Cette hausse est évidemment assez théorique, à cause de la guerre en Iran, et d’ailleurs, selon les dernières données, la production de l’OPEP+ est tombée à 33,13 millions de barils par jour en mai, contre 42,77 millions de barils par jour en février.
Pour rappel, en 2023, l’OPEP+ avait annoncé réduire sa production de 1,65 million de barils par jour. Avec la hausse annoncée pour août, et si elle procède à une hausse similaire en septembre, la réduction de 2023 sera alors complètement annulée.
Le prix du baril a reculé depuis l’annonce du cessez-le-feu, et cette annonce devrait contribuer à maintenir la pression à la baisse.

Mais nous ne sommes pas à l’abri d’un échec dans les discussions, ce qui pourrait légèrement le faire remonter.
Cette semaine sera surtout politique avec la décision concernant Marine Le Pen, et le sommet de l’OTAN qui pourrait être très tendu, et où il sera question de l’Ukraine.
Contradictoire
Selon une étude de l’Institut économique allemand, les exportations de biens de l’UE vers les Etats-Unis ont augmenté de 7,7 % en 2025, malgré la hausse des tarifs douaniers.
Elles se sont élevées à 580 milliards d’euros, contre 295 milliards d’importations, soit un excédent commercial de l’UE de 285 milliards d’euros.
Mais ces chiffres masquent de grandes fractures, avec les exportations de voitures et de pièces de l’UE vers les États-Unis qui ont chuté de 20,4 % en 2025.
Et l’Allemagne, qui représente près des deux tiers des exportations automobiles européennes vers les États-Unis, a enregistré une baisse de 18,9 % de ces dernières.
En revanche, l’Irlande affiche une hausse de 52,7 % de ses exportations, portées par les produits pharmaceutiques et chimiques exonérés de tarifs.
Concernant les services, le commerce transatlantique a connu un montant record, mais l’UE affiche dans ce cas un déficit de 178 milliards d’euros.
Ce qui a amené l’étude de conclure que « la relation commerciale transatlantique est donc beaucoup plus équilibrée, lorsqu’on considère à la fois le commerce des biens et des services ».
Si le secteur des services a échappé jusqu’à présent aux tarifs douaniers, l’étude constate quand même que les importations européennes de services de voyage en provenance des États-Unis ont chuté d’environ 8 %, reflétant la diminution du nombre de touristes européens aux États-Unis l’année dernière.

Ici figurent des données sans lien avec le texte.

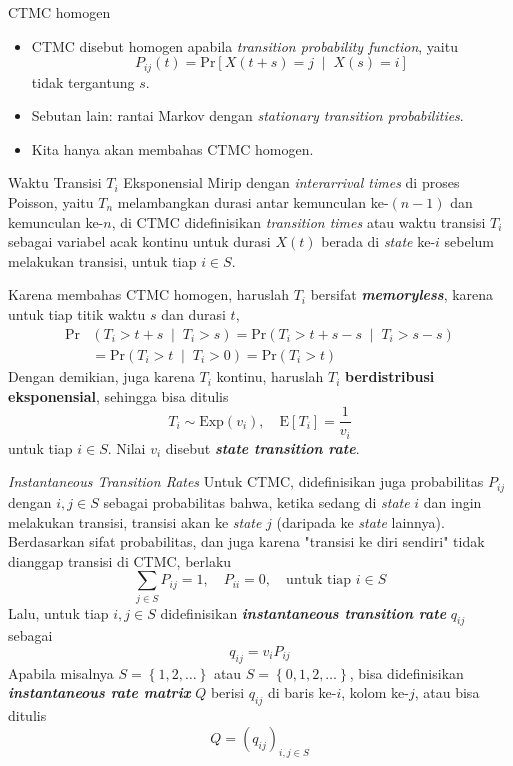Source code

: \documentclass{beamer}
\newcommand{\pars}[1]{\left(#1\right)}
\newcommand{\brackets}[1]{\left[#1\right]}
\newcommand{\braces}[1]{\left\{#1\right\}}
\begin{document}
\begin{frame}{CTMC homogen}
    \begin{itemize}
        \item CTMC disebut homogen apabila \textit{transition probability function}, yaitu
        \[P_{ij}\pars{t} = \text{Pr}\brackets{X\pars{t+s} = j \; \middle| \; X\pars{s} = i}\]
        tidak tergantung \(s\).
        \item Sebutan lain: rantai Markov dengan \textit{stationary transition probabilities}.
        \item Kita hanya akan membahas CTMC homogen.
    \end{itemize}
\end{frame}

\begin{frame}{Waktu Transisi \(T_i\) Eksponensial}
    Mirip dengan \textit{interarrival times} di proses Poisson, yaitu \(T_n\) melambangkan durasi antar kemunculan ke-\((n-1)\) dan kemunculan ke-\(n\), di CTMC didefinisikan \textit{transition times} atau waktu transisi \(T_i\) sebagai variabel acak kontinu untuk durasi \(X(t)\) berada di \textit{state} ke-\(i\) sebelum melakukan transisi, untuk tiap \(i \in S\).

    Karena membahas CTMC homogen, haruslah \(T_i\) bersifat \textbf{\textit{memoryless}}, karena untuk tiap titik waktu \(s\) dan durasi \(t\),
    \begin{align*}
        \text{Pr}&\pars{T_i > t + s \; \middle| \; T_i > s} = \text{Pr}\pars{T_i > t + s - s \; \middle| \; T_i > s - s} \\
        &= \text{Pr}\pars{T_i > t \; \middle| \; T_i > 0} = \text{Pr}\pars{T_i > t}
    \end{align*}
    Dengan demikian, juga karena \(T_i\) kontinu, haruslah \(T_i\) \textbf{berdistribusi eksponensial}, sehingga bisa ditulis
    \[T_i \sim \text{Exp}\pars{v_i}, \quad \text{E}\brackets{T_i} = \frac{1}{v_i}\] 
    untuk tiap \(i \in S\). Nilai \(v_i\) disebut \textbf{\textit{state transition rate}}.
\end{frame}

\begin{frame}{\textit{Instantaneous Transition Rates}}
    Untuk CTMC, didefinisikan juga probabilitas \(P_{ij}\) dengan \(i, j \in S\) sebagai probabilitas bahwa, ketika sedang di \textit{state} \(i\) dan ingin melakukan transisi, transisi akan ke \textit{state} \(j\) (daripada ke \textit{state} lainnya). Berdasarkan sifat probabilitas, dan juga karena "transisi ke diri sendiri" tidak dianggap transisi di CTMC, berlaku
    \[\sum_{j\in S} P_{ij} = 1, \quad P_{ii} = 0, \quad \text{untuk tiap } i \in S\]
    Lalu, untuk tiap \(i, j \in S\) didefinisikan \textbf{\textit{instantaneous transition rate}} \(q_{ij}\) sebagai
    \[q_{ij} = v_i P_{ij}\]
    Apabila misalnya \(S = \braces{1, 2, \dots}\) atau \(S = \braces{0, 1, 2, \dots}\), bisa didefinisikan \textbf{\textit{instantaneous rate matrix}} \(Q\) berisi \(q_{ij}\) di baris ke-\(i\), kolom ke-\(j\), atau bisa ditulis
    \[Q = \pars{q_{ij}}_{i,j \in S}\]
\end{frame}
\end{document}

Mais comme nous ne sommes pas à l’abri de nouvelles tensions commerciales, l’IW a mis en garde, « de nouvelles menaces tarifaires engendreraient une nouvelle incertitude qui ne fera qu’entraver les activités commerciales des deux côtés de l’Atlantique ».
Hausses peu probables
Le mois de juillet devrait être calme sur le front des Banques centrales, avec seulement une hausse de 0,25 % du taux en Nouvelle-Zélande attendue ce mercredi.
Pour la FED, le marché n’anticipe pas de hausse, surtout depuis les chiffres du chômage publiés la semaine passée. Mais surtout parce qu’elle a évité un risque important d’inflation que l’on pourrait résumer par le terme « Swiftflation ».
Même si la FED n’y est strictement pour rien, mais l’annonce que Taylor Swift et Travis Kelce s’étaient mariés en toute intimité, devant 1.000 personnes, dans un jardin intime aménagé pour l’occasion dans l’arène Madison Square Garden de New York, a certainement évité un engouement sur les tenues qui aurait pu provoquer une forte hausse des prix des habillements.
Non seulement le secret avait été bien gardé, mais en plus aucune photo officielle n’a été rendue publique, et les téléphones portables étaient interdits.
Avec une inflation qui est au-dessus de son objectif depuis cinq ans, la FED a échappé, grâce à cela, à un autre risque de hausse de l’inflation, alors que la hausse des prix des puces fait craindre un effet inflationniste ces prochains mois qui semble difficile à contenir.